START Records provided
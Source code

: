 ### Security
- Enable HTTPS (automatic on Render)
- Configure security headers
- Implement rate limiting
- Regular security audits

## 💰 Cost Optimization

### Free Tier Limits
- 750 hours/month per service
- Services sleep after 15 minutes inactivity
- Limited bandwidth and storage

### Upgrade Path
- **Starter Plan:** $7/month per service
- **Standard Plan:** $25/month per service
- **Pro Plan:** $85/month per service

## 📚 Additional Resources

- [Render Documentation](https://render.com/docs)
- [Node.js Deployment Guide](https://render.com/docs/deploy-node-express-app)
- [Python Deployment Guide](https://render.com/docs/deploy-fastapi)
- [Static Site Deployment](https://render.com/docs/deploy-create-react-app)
END Records provided
START Records provided
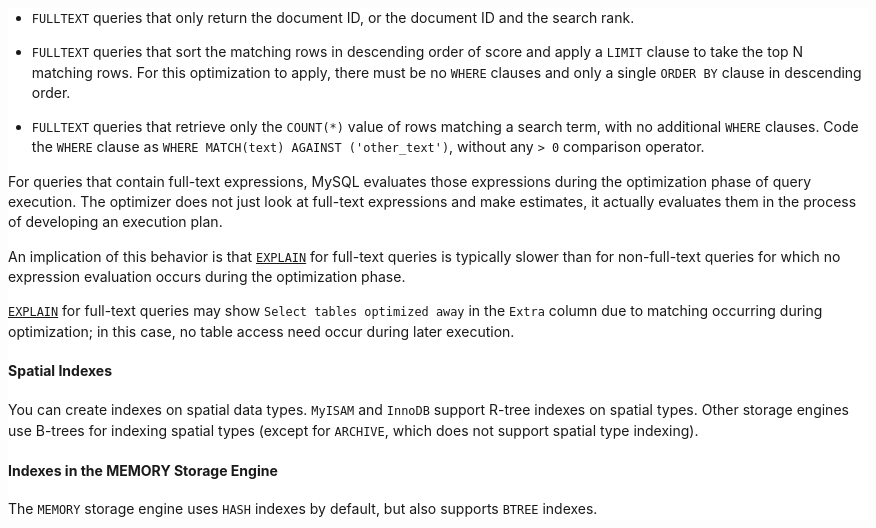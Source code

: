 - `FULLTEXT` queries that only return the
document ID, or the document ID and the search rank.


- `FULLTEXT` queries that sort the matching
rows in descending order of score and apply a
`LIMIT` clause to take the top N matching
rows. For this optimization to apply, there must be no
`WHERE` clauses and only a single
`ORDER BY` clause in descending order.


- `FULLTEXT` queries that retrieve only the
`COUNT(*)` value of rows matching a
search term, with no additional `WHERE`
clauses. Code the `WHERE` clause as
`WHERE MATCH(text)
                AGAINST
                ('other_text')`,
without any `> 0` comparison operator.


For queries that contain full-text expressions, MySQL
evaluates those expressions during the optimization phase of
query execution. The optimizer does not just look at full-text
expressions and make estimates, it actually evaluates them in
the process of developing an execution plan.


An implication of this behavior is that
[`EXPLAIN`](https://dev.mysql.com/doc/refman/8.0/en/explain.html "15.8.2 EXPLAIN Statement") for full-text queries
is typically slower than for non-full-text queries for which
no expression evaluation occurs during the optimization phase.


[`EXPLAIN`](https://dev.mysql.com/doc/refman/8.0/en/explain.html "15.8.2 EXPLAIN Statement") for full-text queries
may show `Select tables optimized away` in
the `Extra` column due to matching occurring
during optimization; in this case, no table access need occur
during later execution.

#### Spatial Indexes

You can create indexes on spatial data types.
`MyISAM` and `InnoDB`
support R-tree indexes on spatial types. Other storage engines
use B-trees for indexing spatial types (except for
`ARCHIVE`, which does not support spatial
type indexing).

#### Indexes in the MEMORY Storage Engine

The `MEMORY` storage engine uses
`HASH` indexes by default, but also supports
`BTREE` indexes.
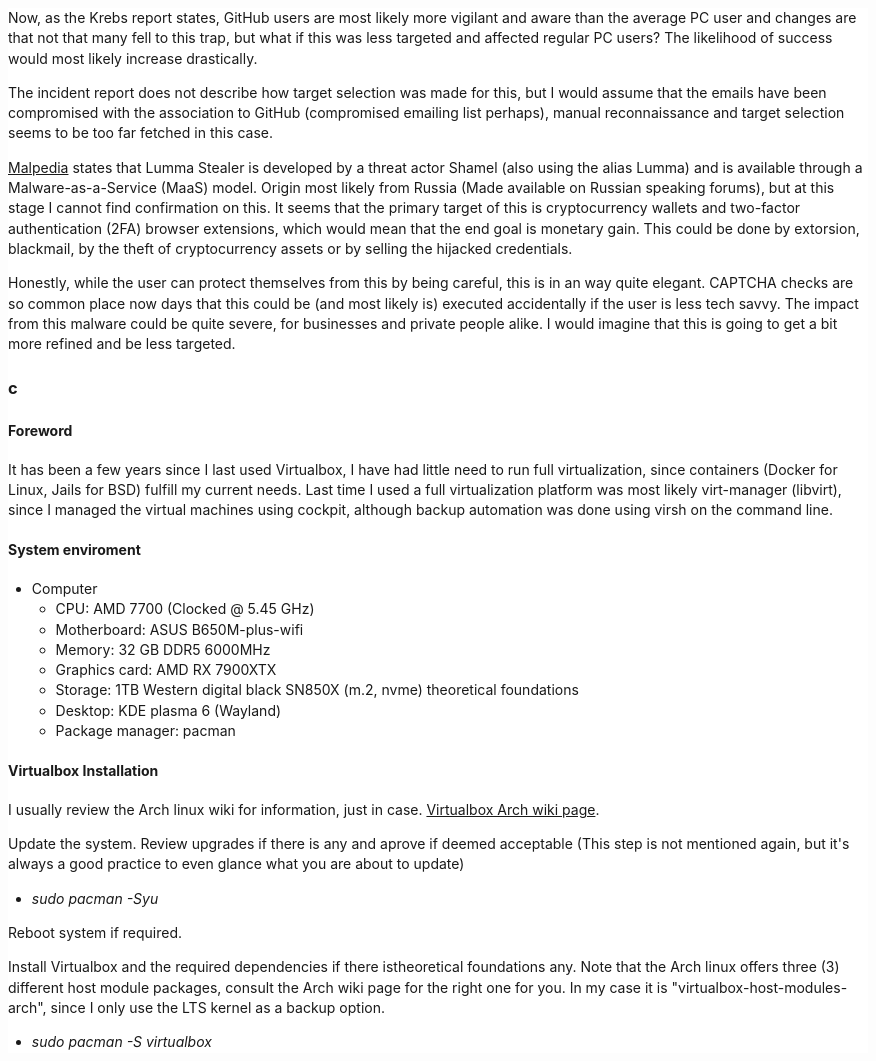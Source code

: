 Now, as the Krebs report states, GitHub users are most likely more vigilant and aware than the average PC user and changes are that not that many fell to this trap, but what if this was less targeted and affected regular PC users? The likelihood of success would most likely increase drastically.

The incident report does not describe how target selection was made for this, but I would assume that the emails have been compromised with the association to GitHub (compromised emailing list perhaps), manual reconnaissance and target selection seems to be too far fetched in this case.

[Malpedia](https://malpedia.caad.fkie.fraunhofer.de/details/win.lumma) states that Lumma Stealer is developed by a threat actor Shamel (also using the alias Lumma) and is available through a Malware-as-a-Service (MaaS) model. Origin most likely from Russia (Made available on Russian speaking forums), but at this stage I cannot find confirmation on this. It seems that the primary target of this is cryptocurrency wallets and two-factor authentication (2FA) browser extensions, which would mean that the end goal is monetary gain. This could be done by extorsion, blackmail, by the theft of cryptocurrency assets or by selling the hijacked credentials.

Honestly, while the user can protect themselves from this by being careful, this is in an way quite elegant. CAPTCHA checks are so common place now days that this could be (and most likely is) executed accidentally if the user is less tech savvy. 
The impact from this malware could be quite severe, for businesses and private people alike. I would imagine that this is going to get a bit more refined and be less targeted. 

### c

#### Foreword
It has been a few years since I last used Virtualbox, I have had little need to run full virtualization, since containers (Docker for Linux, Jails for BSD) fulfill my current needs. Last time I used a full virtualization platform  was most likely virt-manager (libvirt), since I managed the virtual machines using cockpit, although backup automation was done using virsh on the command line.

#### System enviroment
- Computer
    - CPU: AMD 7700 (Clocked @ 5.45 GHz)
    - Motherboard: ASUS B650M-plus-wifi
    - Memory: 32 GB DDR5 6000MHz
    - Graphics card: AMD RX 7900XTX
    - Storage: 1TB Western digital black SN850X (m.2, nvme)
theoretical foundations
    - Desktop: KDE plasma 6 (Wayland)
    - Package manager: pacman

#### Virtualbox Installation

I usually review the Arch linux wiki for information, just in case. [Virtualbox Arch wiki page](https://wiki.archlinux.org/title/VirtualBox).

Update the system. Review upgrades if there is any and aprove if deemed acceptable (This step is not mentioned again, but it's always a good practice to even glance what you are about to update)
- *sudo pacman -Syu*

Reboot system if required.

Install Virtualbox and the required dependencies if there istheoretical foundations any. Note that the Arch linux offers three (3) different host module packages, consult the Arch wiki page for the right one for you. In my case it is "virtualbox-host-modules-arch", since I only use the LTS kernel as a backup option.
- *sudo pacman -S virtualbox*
END Records provided
### Activity
Write down exactly what the lines above say, from the line holding "but also supports" through the line holding "The incident report", and nothing more. Do not copy the pictures.

### Response to this exercise
`HASH` indexes by default, but also supports
`BTREE` indexes.
Source code

: Now, as the Krebs report states, GitHub users are most likely more vigilant and aware than the average PC user and changes are that not that many fell to this trap, but what if this was less targeted and affected regular PC users? The likelihood of success would most likely increase drastically.

The incident report does not describe how target selection was made for this, but I would assume that the emails have been compromised with the association to GitHub (compromised emailing list perhaps), manual reconnaissance and target selection seems to be too far fetched in this case.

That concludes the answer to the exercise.